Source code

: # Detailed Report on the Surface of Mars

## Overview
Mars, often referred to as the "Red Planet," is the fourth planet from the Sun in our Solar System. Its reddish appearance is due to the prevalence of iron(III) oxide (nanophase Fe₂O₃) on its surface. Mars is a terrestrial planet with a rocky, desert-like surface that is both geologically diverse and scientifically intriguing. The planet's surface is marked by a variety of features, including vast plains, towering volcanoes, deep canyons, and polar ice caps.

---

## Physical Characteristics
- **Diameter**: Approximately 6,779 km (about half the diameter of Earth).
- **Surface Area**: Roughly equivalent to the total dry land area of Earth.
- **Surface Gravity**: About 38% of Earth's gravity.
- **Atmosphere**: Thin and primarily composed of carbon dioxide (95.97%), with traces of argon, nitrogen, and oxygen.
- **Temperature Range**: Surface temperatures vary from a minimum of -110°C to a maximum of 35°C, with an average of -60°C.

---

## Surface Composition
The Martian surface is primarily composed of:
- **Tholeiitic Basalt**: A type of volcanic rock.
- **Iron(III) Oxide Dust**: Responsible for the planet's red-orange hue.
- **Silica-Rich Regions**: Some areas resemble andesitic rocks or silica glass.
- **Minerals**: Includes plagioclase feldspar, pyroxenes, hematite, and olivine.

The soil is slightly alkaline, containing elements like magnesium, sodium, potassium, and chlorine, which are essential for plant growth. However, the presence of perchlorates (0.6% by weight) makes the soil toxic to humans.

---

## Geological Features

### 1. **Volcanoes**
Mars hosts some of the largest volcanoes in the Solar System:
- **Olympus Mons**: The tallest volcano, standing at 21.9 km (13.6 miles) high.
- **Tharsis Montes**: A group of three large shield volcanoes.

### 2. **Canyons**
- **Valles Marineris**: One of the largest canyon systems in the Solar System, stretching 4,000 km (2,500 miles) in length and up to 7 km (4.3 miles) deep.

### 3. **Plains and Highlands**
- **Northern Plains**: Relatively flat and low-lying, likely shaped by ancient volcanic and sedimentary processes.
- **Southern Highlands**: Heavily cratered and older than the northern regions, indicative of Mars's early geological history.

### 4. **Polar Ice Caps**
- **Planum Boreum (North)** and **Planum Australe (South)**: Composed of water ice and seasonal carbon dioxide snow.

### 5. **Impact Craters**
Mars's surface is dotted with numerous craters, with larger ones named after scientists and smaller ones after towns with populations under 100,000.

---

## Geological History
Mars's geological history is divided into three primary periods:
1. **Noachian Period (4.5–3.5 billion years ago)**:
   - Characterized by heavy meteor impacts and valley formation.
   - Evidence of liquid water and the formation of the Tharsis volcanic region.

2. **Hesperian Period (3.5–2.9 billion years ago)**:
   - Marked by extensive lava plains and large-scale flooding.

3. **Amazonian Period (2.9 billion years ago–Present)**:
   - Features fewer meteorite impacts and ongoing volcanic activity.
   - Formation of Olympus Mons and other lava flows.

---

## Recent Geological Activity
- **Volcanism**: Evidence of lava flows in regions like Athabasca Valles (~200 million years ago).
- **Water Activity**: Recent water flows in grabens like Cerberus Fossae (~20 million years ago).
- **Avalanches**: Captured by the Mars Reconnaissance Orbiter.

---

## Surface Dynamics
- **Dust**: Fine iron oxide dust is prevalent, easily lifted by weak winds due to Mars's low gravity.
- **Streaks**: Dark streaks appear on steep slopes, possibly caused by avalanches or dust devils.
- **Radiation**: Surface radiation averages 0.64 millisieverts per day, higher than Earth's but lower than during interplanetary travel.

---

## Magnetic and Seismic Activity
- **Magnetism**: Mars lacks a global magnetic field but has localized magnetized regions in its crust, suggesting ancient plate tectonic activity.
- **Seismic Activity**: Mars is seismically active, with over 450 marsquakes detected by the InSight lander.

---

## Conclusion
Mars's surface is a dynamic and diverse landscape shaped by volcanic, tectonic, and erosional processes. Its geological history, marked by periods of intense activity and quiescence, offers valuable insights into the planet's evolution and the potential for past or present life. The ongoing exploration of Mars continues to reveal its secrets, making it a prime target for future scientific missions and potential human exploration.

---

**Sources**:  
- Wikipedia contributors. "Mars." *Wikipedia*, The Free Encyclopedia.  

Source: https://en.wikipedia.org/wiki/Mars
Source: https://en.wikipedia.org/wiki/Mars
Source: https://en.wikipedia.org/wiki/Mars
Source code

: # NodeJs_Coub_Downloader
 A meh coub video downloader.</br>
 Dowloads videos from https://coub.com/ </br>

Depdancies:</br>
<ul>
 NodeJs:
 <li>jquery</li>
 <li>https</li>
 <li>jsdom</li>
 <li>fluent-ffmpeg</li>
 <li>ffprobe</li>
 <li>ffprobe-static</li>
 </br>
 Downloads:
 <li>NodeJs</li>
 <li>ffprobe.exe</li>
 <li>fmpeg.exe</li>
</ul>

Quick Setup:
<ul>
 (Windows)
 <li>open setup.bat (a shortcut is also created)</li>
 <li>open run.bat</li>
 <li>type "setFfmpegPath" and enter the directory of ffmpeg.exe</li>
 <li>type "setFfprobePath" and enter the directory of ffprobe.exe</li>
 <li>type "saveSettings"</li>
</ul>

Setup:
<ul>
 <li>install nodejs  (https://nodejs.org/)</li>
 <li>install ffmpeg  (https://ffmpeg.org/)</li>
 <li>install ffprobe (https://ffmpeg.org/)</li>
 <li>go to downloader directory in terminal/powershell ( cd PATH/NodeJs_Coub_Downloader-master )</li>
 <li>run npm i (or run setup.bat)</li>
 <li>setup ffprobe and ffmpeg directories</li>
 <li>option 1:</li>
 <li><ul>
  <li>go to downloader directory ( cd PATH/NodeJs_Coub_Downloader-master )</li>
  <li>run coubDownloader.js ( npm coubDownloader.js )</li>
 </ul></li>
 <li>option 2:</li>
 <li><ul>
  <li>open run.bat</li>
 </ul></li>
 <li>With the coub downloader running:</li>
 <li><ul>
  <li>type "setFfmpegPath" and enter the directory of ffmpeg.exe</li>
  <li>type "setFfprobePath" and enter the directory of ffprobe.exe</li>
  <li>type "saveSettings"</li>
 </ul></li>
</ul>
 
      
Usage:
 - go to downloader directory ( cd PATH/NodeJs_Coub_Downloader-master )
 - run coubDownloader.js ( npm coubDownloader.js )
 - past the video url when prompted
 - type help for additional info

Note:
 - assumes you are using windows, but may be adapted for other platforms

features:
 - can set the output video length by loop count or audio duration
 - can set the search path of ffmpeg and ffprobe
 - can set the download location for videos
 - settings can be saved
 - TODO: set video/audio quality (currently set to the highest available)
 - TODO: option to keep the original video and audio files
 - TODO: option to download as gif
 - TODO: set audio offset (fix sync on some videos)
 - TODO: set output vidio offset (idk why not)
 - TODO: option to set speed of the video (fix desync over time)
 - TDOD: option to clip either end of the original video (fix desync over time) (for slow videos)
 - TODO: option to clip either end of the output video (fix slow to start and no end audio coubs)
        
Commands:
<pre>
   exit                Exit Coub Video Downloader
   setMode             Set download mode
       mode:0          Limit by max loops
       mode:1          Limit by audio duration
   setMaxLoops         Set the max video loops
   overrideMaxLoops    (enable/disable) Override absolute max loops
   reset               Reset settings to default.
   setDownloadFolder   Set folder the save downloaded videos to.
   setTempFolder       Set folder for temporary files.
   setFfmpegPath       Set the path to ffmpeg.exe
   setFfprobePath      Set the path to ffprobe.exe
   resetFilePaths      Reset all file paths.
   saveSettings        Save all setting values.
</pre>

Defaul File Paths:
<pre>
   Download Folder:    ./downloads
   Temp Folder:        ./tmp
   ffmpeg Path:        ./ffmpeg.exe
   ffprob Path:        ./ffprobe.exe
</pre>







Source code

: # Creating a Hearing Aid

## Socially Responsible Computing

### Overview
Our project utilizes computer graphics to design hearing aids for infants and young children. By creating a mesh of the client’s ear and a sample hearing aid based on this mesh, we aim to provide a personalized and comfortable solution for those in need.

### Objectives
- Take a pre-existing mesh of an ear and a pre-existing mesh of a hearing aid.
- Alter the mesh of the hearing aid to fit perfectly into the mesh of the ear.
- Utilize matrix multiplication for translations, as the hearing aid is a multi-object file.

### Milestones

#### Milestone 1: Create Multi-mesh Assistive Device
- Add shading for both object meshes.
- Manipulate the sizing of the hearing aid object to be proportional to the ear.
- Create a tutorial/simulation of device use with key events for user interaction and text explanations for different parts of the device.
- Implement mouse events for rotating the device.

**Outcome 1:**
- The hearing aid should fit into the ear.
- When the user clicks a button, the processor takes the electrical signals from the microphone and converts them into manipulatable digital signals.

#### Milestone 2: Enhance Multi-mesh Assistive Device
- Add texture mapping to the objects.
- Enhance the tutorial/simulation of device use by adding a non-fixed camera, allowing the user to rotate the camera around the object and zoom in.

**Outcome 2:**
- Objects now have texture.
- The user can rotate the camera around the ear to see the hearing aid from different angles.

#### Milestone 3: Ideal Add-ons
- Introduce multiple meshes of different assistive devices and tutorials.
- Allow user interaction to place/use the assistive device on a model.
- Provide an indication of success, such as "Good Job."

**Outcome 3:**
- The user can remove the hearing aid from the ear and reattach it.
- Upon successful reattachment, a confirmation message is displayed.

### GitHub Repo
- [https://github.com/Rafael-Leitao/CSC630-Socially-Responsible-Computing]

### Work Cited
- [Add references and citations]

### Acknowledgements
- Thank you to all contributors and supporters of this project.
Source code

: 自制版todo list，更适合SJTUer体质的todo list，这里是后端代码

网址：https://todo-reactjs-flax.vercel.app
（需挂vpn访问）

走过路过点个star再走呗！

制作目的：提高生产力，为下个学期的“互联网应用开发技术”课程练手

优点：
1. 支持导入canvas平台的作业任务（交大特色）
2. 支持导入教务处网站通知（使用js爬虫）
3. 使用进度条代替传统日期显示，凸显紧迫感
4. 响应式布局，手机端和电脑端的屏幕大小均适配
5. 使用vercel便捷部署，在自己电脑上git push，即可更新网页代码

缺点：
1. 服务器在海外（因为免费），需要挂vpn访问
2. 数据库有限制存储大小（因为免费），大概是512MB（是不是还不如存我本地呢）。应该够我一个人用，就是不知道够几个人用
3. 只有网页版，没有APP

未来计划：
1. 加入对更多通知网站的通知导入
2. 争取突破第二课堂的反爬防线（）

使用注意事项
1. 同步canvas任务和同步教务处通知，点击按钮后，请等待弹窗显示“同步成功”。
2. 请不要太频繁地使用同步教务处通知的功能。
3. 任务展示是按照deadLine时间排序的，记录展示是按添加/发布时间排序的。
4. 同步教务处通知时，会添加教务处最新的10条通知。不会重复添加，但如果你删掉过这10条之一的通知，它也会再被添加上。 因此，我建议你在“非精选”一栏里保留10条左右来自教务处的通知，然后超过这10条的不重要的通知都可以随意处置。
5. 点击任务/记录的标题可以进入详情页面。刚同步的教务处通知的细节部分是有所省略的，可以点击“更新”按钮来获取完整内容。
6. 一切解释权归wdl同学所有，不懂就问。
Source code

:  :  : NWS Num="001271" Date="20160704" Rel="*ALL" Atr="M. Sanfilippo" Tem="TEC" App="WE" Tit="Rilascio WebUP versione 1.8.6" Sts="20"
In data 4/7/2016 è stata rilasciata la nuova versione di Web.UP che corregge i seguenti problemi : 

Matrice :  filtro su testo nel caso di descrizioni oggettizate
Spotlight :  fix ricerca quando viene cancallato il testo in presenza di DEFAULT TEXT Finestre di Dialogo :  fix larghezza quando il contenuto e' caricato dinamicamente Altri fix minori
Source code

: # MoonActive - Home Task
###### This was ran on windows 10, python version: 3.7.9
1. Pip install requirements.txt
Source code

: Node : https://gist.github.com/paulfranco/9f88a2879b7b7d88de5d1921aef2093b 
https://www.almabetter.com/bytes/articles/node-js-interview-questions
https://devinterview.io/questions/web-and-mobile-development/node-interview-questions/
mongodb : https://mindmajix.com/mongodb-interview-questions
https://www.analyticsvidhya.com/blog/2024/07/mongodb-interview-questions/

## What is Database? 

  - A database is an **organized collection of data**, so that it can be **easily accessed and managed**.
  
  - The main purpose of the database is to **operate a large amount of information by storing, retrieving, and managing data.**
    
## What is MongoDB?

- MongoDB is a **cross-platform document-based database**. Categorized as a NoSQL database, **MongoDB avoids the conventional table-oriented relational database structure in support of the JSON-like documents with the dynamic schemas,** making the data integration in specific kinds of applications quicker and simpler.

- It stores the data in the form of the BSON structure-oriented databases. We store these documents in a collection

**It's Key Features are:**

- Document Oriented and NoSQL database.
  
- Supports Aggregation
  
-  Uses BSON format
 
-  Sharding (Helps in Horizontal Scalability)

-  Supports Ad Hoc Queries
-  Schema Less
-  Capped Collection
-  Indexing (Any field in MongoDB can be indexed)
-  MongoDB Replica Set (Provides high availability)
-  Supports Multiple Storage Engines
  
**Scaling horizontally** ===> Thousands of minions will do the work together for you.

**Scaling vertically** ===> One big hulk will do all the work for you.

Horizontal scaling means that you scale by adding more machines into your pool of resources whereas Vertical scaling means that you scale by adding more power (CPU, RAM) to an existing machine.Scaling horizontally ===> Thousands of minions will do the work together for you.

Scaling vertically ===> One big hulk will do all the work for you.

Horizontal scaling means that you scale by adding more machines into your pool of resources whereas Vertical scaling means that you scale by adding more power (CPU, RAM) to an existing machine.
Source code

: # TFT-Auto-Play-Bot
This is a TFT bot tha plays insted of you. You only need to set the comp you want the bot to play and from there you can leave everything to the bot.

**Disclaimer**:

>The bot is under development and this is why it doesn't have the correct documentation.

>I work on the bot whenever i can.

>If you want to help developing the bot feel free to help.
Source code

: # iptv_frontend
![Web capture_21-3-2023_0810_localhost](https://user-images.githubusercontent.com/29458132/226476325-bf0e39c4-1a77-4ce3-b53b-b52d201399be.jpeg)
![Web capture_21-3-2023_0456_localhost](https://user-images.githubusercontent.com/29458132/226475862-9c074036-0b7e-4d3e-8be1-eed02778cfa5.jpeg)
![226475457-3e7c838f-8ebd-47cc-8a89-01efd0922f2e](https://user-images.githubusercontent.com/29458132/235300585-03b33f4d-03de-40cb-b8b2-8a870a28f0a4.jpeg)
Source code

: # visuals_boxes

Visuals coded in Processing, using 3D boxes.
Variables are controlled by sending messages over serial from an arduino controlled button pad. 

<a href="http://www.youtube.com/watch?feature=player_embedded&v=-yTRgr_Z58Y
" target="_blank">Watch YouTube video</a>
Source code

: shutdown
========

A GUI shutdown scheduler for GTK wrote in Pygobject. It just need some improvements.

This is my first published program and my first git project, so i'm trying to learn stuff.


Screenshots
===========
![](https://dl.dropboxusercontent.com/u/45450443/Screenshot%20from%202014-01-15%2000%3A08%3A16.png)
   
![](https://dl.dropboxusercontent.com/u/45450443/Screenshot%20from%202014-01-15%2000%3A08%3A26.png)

================

Goal of the exercise: Reproduce, word for word and in full, only the lines above that start at the line with "3. 使用进度条代替传统日期显示，凸显紧迫感" and run through the line with "3. 任务展示是按照dead", both ends included.

Reply to the task:
3. 使用进度条代替传统日期显示，凸显紧迫感
4. 响应式布局，手机端和电脑端的屏幕大小均适配
5. 使用vercel便捷部署，在自己电脑上git push，即可更新网页代码

缺点：
1. 服务器在海外（因为免费），需要挂vpn访问
2. 数据库有限制存储大小（因为免费），大概是512MB（是不是还不如存我本地呢）。应该够我一个人用，就是不知道够几个人用
3. 只有网页版，没有APP

未来计划：
1. 加入对更多通知网站的通知导入
2. 争取突破第二课堂的反爬防线（）

使用注意事项
1. 同步canvas任务和同步教务处通知，点击按钮后，请等待弹窗显示“同步成功”。
2. 请不要太频繁地使用同步教务处通知的功能。
3. 任务展示是按照deadLine时间排序的，记录展示是按添加/发布时间排序的。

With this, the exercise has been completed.